Die Beims-Siedlung – Neues Bauen zwischen Anspruch und Möglichkeit

Kreuzung Weferlinger Straße / Calvörder Straße, 1927. Foto: Stadtarchiv

Wenn 2019 der hundertjährigen Geschichte des Bauhauses gedacht wird, sollte nicht vergessen werden, dass in Magdeburg große Wohngebiete auf der Grundlage dieser avantgardistischen Haltung der 1920er Jahre realisiert wurden. Das Neue Bauen der 1920er Jahre in Magdeburg bedeutete in der Praxis die Umsetzung des sozialen Wohnungsbaus, der sich an den Bedürfnissen der Mieter orientiert, bei gleichzeitigem Festhalten an hohen gestalterischen und ästhetischen Maßstäben unter den Bedingungen starker wirtschaftlicher Beschränkungen.
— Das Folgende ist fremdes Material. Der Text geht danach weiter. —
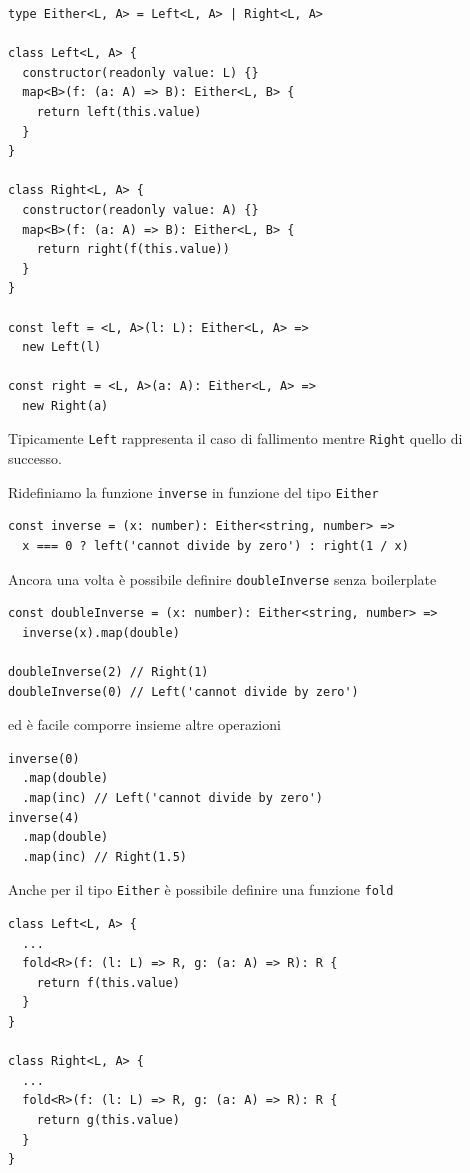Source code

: \documentclass[12pt]{article}
\begin{document}
\begin{verbatim}
type Either<L, A> = Left<L, A> | Right<L, A>

class Left<L, A> {
  constructor(readonly value: L) {}
  map<B>(f: (a: A) => B): Either<L, B> {
    return left(this.value)
  }
}

class Right<L, A> {
  constructor(readonly value: A) {}
  map<B>(f: (a: A) => B): Either<L, B> {
    return right(f(this.value))
  }
}

const left = <L, A>(l: L): Either<L, A> =>
  new Left(l)

const right = <L, A>(a: A): Either<L, A> =>
  new Right(a)
\end{verbatim}

Tipicamente \texttt{Left} rappresenta il caso di fallimento mentre \texttt{Right} quello di successo.

Ridefiniamo la funzione \texttt{inverse} in funzione del tipo \texttt{Either}

\begin{verbatim}
const inverse = (x: number): Either<string, number> =>
  x === 0 ? left('cannot divide by zero') : right(1 / x)
\end{verbatim}

Ancora una volta è possibile definire \texttt{doubleInverse} senza boilerplate

\begin{verbatim}
const doubleInverse = (x: number): Either<string, number> =>
  inverse(x).map(double)

doubleInverse(2) // Right(1)
doubleInverse(0) // Left('cannot divide by zero')
\end{verbatim}

ed è facile comporre insieme altre operazioni

\begin{verbatim}
inverse(0)
  .map(double)
  .map(inc) // Left('cannot divide by zero')
inverse(4)
  .map(double)
  .map(inc) // Right(1.5)
\end{verbatim}

Anche per il tipo \texttt{Either} è possibile definire una funzione \texttt{fold}

\begin{verbatim}
class Left<L, A> {
  ...
  fold<R>(f: (l: L) => R, g: (a: A) => R): R {
    return f(this.value)
  }
}

class Right<L, A> {
  ...
  fold<R>(f: (l: L) => R, g: (a: A) => R): R {
    return g(this.value)
  }
}
\end{verbatim}
\end{document}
Keine leichte Aufgabe. Umso mehr kann man mit Stolz feststellen, dass dies hier in der Beims-Siedlung in großem Umfang gelungen ist.

Die von 1925 bis 1929 errichtete Siedlung an der Großen Diesdorfer Straße (seit 1931 Hermann-Beims-Siedlung) wurde vom Bebauungsplan bis in die baulichen Einzelheiten hinein vom Stadterweiterungsamt, also aus einer Hand ausgeführt. Neben dem Ziel, preiswerten Wohnraum zu schaffen, stellten die Architekten eine Reform des sozialen Wohnungsbaus in den Vordergrund: keine Seitenflügel und Hinterhäuser, Hauptausrichtung der Straßen von Nord nach Süd, dreigeschossige Reihenhausbebauung, große begrünte Innenhöfe und Differenzierung von Wohn- und Erschließungsstraßen.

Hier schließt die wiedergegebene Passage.